Some of our friends were there with their whole family riding some of their horses.  I don't know how well they did overall because we left before it was over, but from what I saw, they did very well.  Their horses were all amazingly quiet and confidently mastered most of the obstacles on the courses.  I was very proud of how well they did.  Some of the kids had to double up and share horses because Greg, the father, had brought his big boy, Ben; and when Ben goes along, their 6-horse trailer becomes a 4-horse trailer.  Ben is a grey Percheron who stands 18.2 hands high.  Ben is as sweet as a horse can possibly be...just don't give him a butterscotch candy and then expect not to be molested for more.  :)    In his former life, Ben was a Disneyland carriage horse, but he's a family horse now and is used primarily for trailriding. 

Greg and Ben

An indoor creek crossing at the bottom of the waterfall.

This pretty little Arabian mare handled the balance beam with ease.

Big Ben making it look so easy...
  When we got home, the navy bean soup I had cooking in the crockpot had the house smelling wonderfully.  I baked some cornbread and we had supper before heading outside to bring the horses in for the night.  In some ways, I wished we'd stayed home where I could have worked with Eagle and ridden Ladde because unlike Saturday, it didn't rain at all.  Oh well, you can't do everything.  There's just too many things to try and accomplish in a weekend.  With the time change, horse lessons will become more of a challenge because it's dark before I get off work now.  I hate that.  I'm just not looking forward to winter at all this year. 

Ladde helping with the pear picking.

Annie relaxing

Eagle sporting his "winter woolies"

Stall potatoes   :)

Blessings everyone from Cingspots


Grey Horse Matters said...

It's always nice to take a day to relax.
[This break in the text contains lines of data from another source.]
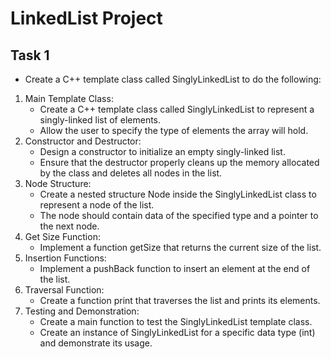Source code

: # LinkedList Project

## Task 1

- Create a C++ template class called SinglyLinkedList to do the following:

1. Main Template Class:
    - Create a C++ template class called SinglyLinkedList to represent a singly-linked list of elements.
    - Allow the user to specify the type of elements the array will hold.
2. Constructor and Destructor:
    - Design a constructor to initialize an empty singly-linked list.
    - Ensure that the destructor properly cleans up the memory allocated by the class and deletes all nodes in the list.
3. Node Structure:
    - Create a nested structure Node inside the SinglyLinkedList class to represent a node of the list.
    - The node should contain data of the specified type and a pointer to the next node.
4. Get Size Function:
    - Implement a function getSize that returns the current size of the list.
5. Insertion Functions:
    - Implement a pushBack function to insert an element at the end of the list.
6. Traversal Function:
    - Create a function print that traverses the list and prints its elements.
7. Testing and Demonstration:
    - Create a main function to test the SinglyLinkedList template class.
    - Create an instance of SinglyLinkedList for a specific data type (int) and demonstrate its usage.
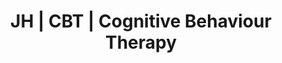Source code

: ---
title: 'JH | CBT | Cognitive Behaviour Therapy'
layout: 'layouts/cbt.html'
canonical: 'https://www.justinehodgsonhypnotherapy.com/cbt/'
background: 'cbt-colour'
detailscbt: 
    image1: 'https://res.cloudinary.com/peggy-co/image/upload/v1596191538/Well%20Being/wb7_aki8f6.jpg'
    alt1: 'Two pairs of hands showing support and understanding'
    title1: 'CBT - Cognitive Behavioural Therapy'
    para1: 'CBT is a therapy that focuses on the particular ways in which an individual thinks, behaves and acts, in the attempt to deal successfully with their behavioural, emotional and social problems and issues.'
    para2: 'The difference between psychotherapy and behavioural therapy is that psychotherapy tends to emphasise the importance of the personal meaning placed upon things and how the majority of thinking patterns begin in childhood. Behavioural therapy relates to everything the person does. How they act with other people, when they are alone. How they avoid certain aspects of life and how they engage and interact with the world around them. How active or inactive towards being involved in participating in life on a healthy level.'
    para3: 'The great advantage that ‘CBT’ has over other therapies is that clients undergoing ‘CBT’ treatment are actually learning the educational aspects of the therapy, which is then empowering them to become their own personal therapist and to be more aware of the circumstances, situations, behaviours and people the could cause them to lapse and therefore to be able to avoid these aspects in their lives.'
    para4: 'I bring together a  combination of CBT and Curative Hypnosis to assist a number of my clients and we have experienced amazing results. Especially in stress related disorders.'
    para5: 'If you think CBT can help you or someone you know, just go ahead and contact me.'
---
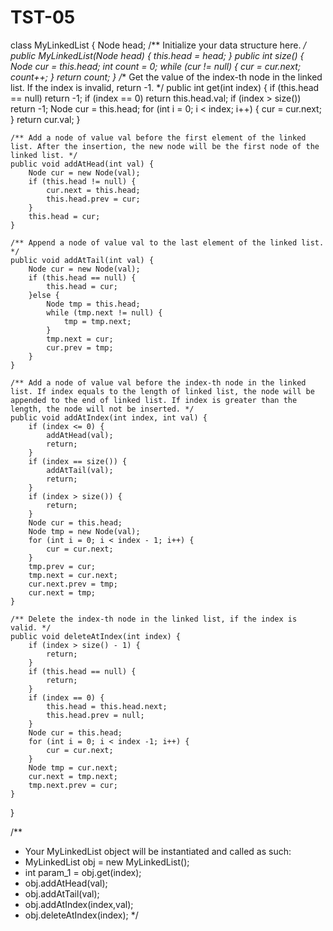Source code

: # TST-05

class MyLinkedList {
    Node head;
    /** Initialize your data structure here. */
    public MyLinkedList(Node head) {
        this.head = head;
    }
    public int size() {
        Node cur = this.head;
        int count = 0;
        while (cur != null) {
            cur = cur.next;
            count++;
        }
        return count;
    }
    /** Get the value of the index-th node in the linked list. If the index is invalid, return -1. */
    public int get(int index) {
        if (this.head == null)
            return -1;
        if (index == 0)
            return this.head.val;
        if (index > size())
            return -1;
        Node cur = this.head;
        for (int i = 0; i < index; i++) {
            cur = cur.next;
        }
        return cur.val;
    }

    /** Add a node of value val before the first element of the linked list. After the insertion, the new node will be the first node of the linked list. */
    public void addAtHead(int val) {
        Node cur = new Node(val);
        if (this.head != null) {
            cur.next = this.head;
            this.head.prev = cur;
        }
        this.head = cur;
    }

    /** Append a node of value val to the last element of the linked list. */
    public void addAtTail(int val) {
        Node cur = new Node(val);
        if (this.head == null) {
            this.head = cur;
        }else {
            Node tmp = this.head;
            while (tmp.next != null) {
                tmp = tmp.next;
            }
            tmp.next = cur;
            cur.prev = tmp;
        }
    }

    /** Add a node of value val before the index-th node in the linked list. If index equals to the length of linked list, the node will be appended to the end of linked list. If index is greater than the length, the node will not be inserted. */
    public void addAtIndex(int index, int val) {
        if (index <= 0) {
            addAtHead(val);
            return;
        }
        if (index == size()) {
            addAtTail(val);
            return;
        }
        if (index > size()) {
            return;
        }
        Node cur = this.head;
        Node tmp = new Node(val);
        for (int i = 0; i < index - 1; i++) {
            cur = cur.next;
        }
        tmp.prev = cur;
        tmp.next = cur.next;
        cur.next.prev = tmp;
        cur.next = tmp;
    }

    /** Delete the index-th node in the linked list, if the index is valid. */
    public void deleteAtIndex(int index) {
        if (index > size() - 1) {
            return;
        }
        if (this.head == null) {
            return;
        }
        if (index == 0) {
            this.head = this.head.next;
            this.head.prev = null;
        }
        Node cur = this.head;
        for (int i = 0; i < index -1; i++) {
            cur = cur.next;
        }
        Node tmp = cur.next;
        cur.next = tmp.next;
        tmp.next.prev = cur;
    }
}

/**
 * Your MyLinkedList object will be instantiated and called as such:
 * MyLinkedList obj = new MyLinkedList();
 * int param_1 = obj.get(index);
 * obj.addAtHead(val);
 * obj.addAtTail(val);
 * obj.addAtIndex(index,val);
 * obj.deleteAtIndex(index);
 */
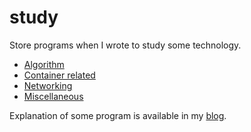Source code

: # study

Store programs when I wrote to study some technology.

* [Algorithm](algorithm/README.md)
* [Container related](container/README.md)
* [Networking](networking/README.md)
* [Miscellaneous](miscellaneous/README.md)

Explanation of some program is available in my [blog](https://www.mas9612.net).

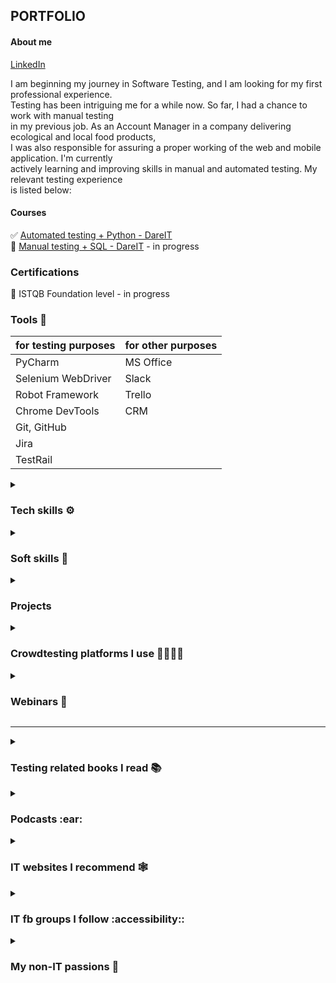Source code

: <h2> PORTFOLIO </h2> 

<h4> About me </h4>   

[LinkedIn](https://www.linkedin.com/in/karolina-szybiak) <br>

I am beginning my journey in Software Testing, and I am looking for my first professional experience.    
Testing has been intriguing me for a while now. So far, I had a chance to work with manual testing   
in my previous job. As an Account Manager in a company delivering ecological and local food products,    
I was also responsible for assuring a proper working of the web and mobile application. I'm currently    
actively learning and improving skills in manual and automated testing. My relevant testing experience    
is listed below:

<h4> Courses </h4>

✅ [Automated testing + Python - DareIT](https://github.com/karolinaszy/automated_tests_challenge) <br>
🔲 [Manual testing + SQL - DareIT](https://github.com/karolinaszy/manual_tests_challenge) - in progress

<h3> Certifications </h3>

🔲 ISTQB Foundation level - in progress

<h3> Tools 🧰 </h3> 

| for testing purposes | for other purposes |    
|----------------------|--------------------|
| PyCharm              | MS Office          |     
| Selenium WebDriver   | Slack              |
| Robot Framework      | Trello             |
| Chrome DevTools      | CRM                |
| Git, GitHub          |                    |   
| Jira                 |                    |    
| TestRail             |                    |


<details>
<summary> <h3> Tech skills ⚙️ </h3> </summary>

- SQL basics 🔰
- Python basics 🐍   
- HTML basics 🔶
- Software testing basics 💻
- Creating test cases 📰    
- Reporting bugs 🪲   
- Xpath 🔖    
- Analytical skills 🧠
</details>

<details>
<summary> <h3> Soft skills 👐 </h3> </summary>

- motivated to learn 📖
- curious 🤓
- team player 👪
- analytical thinking 💭
- intent 🔥
- detail-oriented 👈
</details>

<details>
<summary> <h3> Projects </h3> </summary>

<details>
<summary> <h4> Autotests </h4> </summary>

- autotests Selenium + Python for DareIT challenge [link to repo](https://github.com/karolinaszy/challenge_portfolio_karolina)   
- autotests Robot Framework for DareIT challenge [link to repo](https://github.com/karolinaszy/test_robotframework)
</details>

<details>
<summary> <h4> Test cases </h4> </summary>

- Scout Panel manual testing [1](https://docs.google.com/spreadsheets/d/1eDfkKOzmwgp176t2s64f1L-6R99oGGE6i18GwfHpje8/edit#gid=0) and [2](https://docs.google.com/spreadsheets/d/1xaNB1ceHnNw-iiPfOMvtmVnaqZ1ZwAAqJOpfqoQwT5k/edit#gid=471464752)
- [Scouts Panel automated testing](https://drive.google.com/drive/folders/1987MHeKnAwviBS8oxVPAMrAryYXPj8IF)
</details>

<details>
<summary> <h4> Bug reports </h4> </summary>

- [Scouts Panel automated tests](https://docs.google.com/spreadsheets/d/1mclDrxefSIJAC0EKxuxXirdDfHzRAEqVYnNXRTJoioM/edit#gid=0)
- [Scouts Panel manual tests](https://docs.google.com/spreadsheets/d/1hb-gv6v6JmhwuLAF0AuvuvU8oYAPN9v9Tqh1uSQaJ-c/edit#gid=1604189475)
- [olx mobile app manual tests](https://docs.google.com/spreadsheets/d/1ItrAvKvbV1vl7Mgt1p2S9rNnKdQx-ZbWmBQMJJU4u7w/edit#gid=0)
</details> 

</details>

<details> 
<summary> <h3> Crowdtesting platforms I use 👨‍👨‍👧‍👧 </h3> </summary>

- [MrBuggy](http://mrbuggy.pl/)
- [uTest](https://www.utest.com/)
</details>

<details> 
<summary> <h3> Webinars 🎥 </h3> </summary>

✅ [Introduction to QA (GoIT)](https://qa.m.goit.global/pl/)   
✅ [Automatycznie 🤖 czy Manualnie 🔍? (DareIT)](https://www.facebook.com/events/1121747482561218)  
</details>

------

<details> 
<summary> <h3> Testing related books I read 📚 </h3> </summary>

- Zawód Tester - Radosław Smilgin
- Testowanie i jakość oprogramowania - Adam Roman
- Automatyzacja testów - Arnon Axelrod
- Cetryfikowany tester ISTQB - Adam Roman, Lucjan Stapp
</details>

<details> 
<summary> <h3> Podcasts :ear: </h3> </summary>

- [Tu się testuje](https://open.spotify.com/show/75eyDizBIrd2QX0kSkkApJ)
- [No Fluff Cast](https://open.spotify.com/show/7lYEvkUQjv6p282vPtAs6d)
- [Testowanie oprogramowania](https://open.spotify.com/show/7jqDWVuJ7YSX4ep1a5tMMd)
- [Strong Women in IT](https://open.spotify.com/show/3UG6N8xsqVWJ6s5jA6GE99?si=753efa75fe1f4661)
</details>

<details> 
<summary> <h3> IT websites I recommend 🕸️ </h3> </summary>

- [testerzy.pl](https://testerzy.pl/)
- [No fluff jobs blog](https://nofluffjobs.com/pl/log/)
- [Geek Girls Carrots](https://gocarrots.org/)
- [Na podbój IT!](https://podboj.it/)
- [Łukasz Zieliński blog](https://lukasz-zielinski.pl/)
- [QA/ Test automation blog](https://amelia.qa/blog)
</details>

<details> 
<summary> <h3> IT fb groups I follow :accessibility:: </h3> </summary>

- [Tester oprogramowania - wsparcie na starcie](https://www.facebook.com/groups/testeroprogramowania)   
- [DareIT Community](https://www.facebook.com/groups/2029087700497738)   
- [Testowanie oprogramowania](https://www.facebook.com/groups/141683635854223/)
- [Testuj, Dziewczyno!](https://www.facebook.com/groups/514014750879165/)
</details>

<details> 
<summary> <h3> My non-IT passions 🤙 </h3> </summary>

- rock climbing 🌄
- road and gravel bicycle 🚲
- yoga 🧘
- oriental culture and philosophy ☯️
</details>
The show looks interesting and fun. Love Ben the Percheron. Great pictures.

fernvalley01 said...

Looks like you have all your projects well in mhand . ANd a girl needs a day off too! What a fun one

aurora said...

Look at those great projects! Tired just thinking about 'em. I'm sure they'll be enjoyed in the middle of winter.
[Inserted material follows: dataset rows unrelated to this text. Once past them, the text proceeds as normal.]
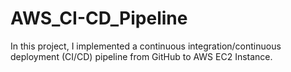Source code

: # AWS_CI-CD_Pipeline
In this project, I implemented a continuous integration/continuous deployment (CI/CD) pipeline from GitHub to AWS EC2 Instance.
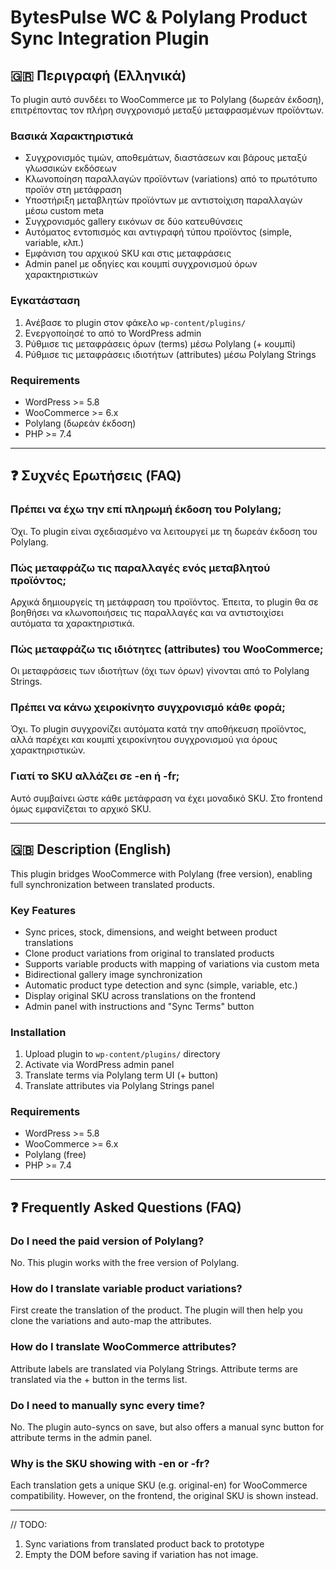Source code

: # BytesPulse WC & Polylang Product Sync Integration Plugin

## 🇬🇷 Περιγραφή (Ελληνικά)

Το plugin αυτό συνδέει το WooCommerce με το Polylang (δωρεάν έκδοση), επιτρέποντας τον πλήρη συγχρονισμό μεταξύ μεταφρασμένων προϊόντων.

### Βασικά Χαρακτηριστικά

- Συγχρονισμός τιμών, αποθεμάτων, διαστάσεων και βάρους μεταξύ γλωσσικών εκδόσεων
- Κλωνοποίηση παραλλαγών προϊόντων (variations) από το πρωτότυπο προϊόν στη μετάφραση
- Υποστήριξη μεταβλητών προϊόντων με αντιστοίχιση παραλλαγών μέσω custom meta
- Συγχρονισμός gallery εικόνων σε δύο κατευθύνσεις
- Αυτόματος εντοπισμός και αντιγραφή τύπου προϊόντος (simple, variable, κλπ.)
- Εμφάνιση του αρχικού SKU και στις μεταφράσεις
- Admin panel με οδηγίες και κουμπί συγχρονισμού όρων χαρακτηριστικών

### Εγκατάσταση

1. Ανέβασε το plugin στον φάκελο `wp-content/plugins/`
2. Ενεργοποίησέ το από το WordPress admin
3. Ρύθμισε τις μεταφράσεις όρων (terms) μέσω Polylang (+ κουμπί)
4. Ρύθμισε τις μεταφράσεις ιδιοτήτων (attributes) μέσω Polylang Strings

### Requirements

- WordPress >= 5.8
- WooCommerce >= 6.x
- Polylang (δωρεάν έκδοση)
- PHP >= 7.4

---

## ❓ Συχνές Ερωτήσεις (FAQ)

### Πρέπει να έχω την επί πληρωμή έκδοση του Polylang;
Όχι. Το plugin είναι σχεδιασμένο να λειτουργεί με τη δωρεάν έκδοση του Polylang.

### Πώς μεταφράζω τις παραλλαγές ενός μεταβλητού προϊόντος;
Αρχικά δημιουργείς τη μετάφραση του προϊόντος. Έπειτα, το plugin θα σε βοηθήσει να κλωνοποιήσεις τις παραλλαγές και να αντιστοιχίσει αυτόματα τα χαρακτηριστικά.

### Πώς μεταφράζω τις ιδιότητες (attributes) του WooCommerce;
Οι μεταφράσεις των ιδιοτήτων (όχι των όρων) γίνονται από το Polylang Strings.

### Πρέπει να κάνω χειροκίνητο συγχρονισμό κάθε φορά;
Όχι. Το plugin συγχρονίζει αυτόματα κατά την αποθήκευση προϊόντος, αλλά παρέχει και κουμπί χειροκίνητου συγχρονισμού για όρους χαρακτηριστικών.

### Γιατί το SKU αλλάζει σε -en ή -fr;
Αυτό συμβαίνει ώστε κάθε μετάφραση να έχει μοναδικό SKU. Στο frontend όμως εμφανίζεται το αρχικό SKU.

---

## 🇬🇧 Description (English)

This plugin bridges WooCommerce with Polylang (free version), enabling full synchronization between translated products.

### Key Features

- Sync prices, stock, dimensions, and weight between product translations
- Clone product variations from original to translated products
- Supports variable products with mapping of variations via custom meta
- Bidirectional gallery image synchronization
- Automatic product type detection and sync (simple, variable, etc.)
- Display original SKU across translations on the frontend
- Admin panel with instructions and "Sync Terms" button

### Installation

1. Upload plugin to `wp-content/plugins/` directory
2. Activate via WordPress admin panel
3. Translate terms via Polylang term UI (+ button)
4. Translate attributes via Polylang Strings panel

### Requirements

- WordPress >= 5.8
- WooCommerce >= 6.x
- Polylang (free)
- PHP >= 7.4

---

## ❓ Frequently Asked Questions (FAQ)

### Do I need the paid version of Polylang?
No. This plugin works with the free version of Polylang.

### How do I translate variable product variations?
First create the translation of the product. The plugin will then help you clone the variations and auto-map the attributes.

### How do I translate WooCommerce attributes?
Attribute labels are translated via Polylang Strings. Attribute terms are translated via the + button in the terms list.

### Do I need to manually sync every time?
No. The plugin auto-syncs on save, but also offers a manual sync button for attribute terms in the admin panel.

### Why is the SKU showing with -en or -fr?
Each translation gets a unique SKU (e.g. original-en) for WooCommerce compatibility. However, on the frontend, the original SKU is shown instead.

---
// TODO:
1. Sync variations from translated product back to prototype
2. Empty the DOM before saving if variation has not image.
What a cool Extreme Challenge, with friends to watch! Ben sure is a looker. Glad you had a good time, nice to take a day away.

panthercreekcottage said...

I've heard of that challenge. I think a neighbor of ours attends yearly. How fun. Glad you enjoyed yourself. Oh those beautiful jars of goodness. I can see them already on those pretty papered pantry shelves of yours. Blessings dear friend.

Jenn said...

Oh my! That indoor trail challenge looks AMAZING!!! Not only beautifully set up, but beautiful to look at too. I'd love to go watch one some day, maybe even try my hand competing in one too.

Winter woolies....mine resemble that remark!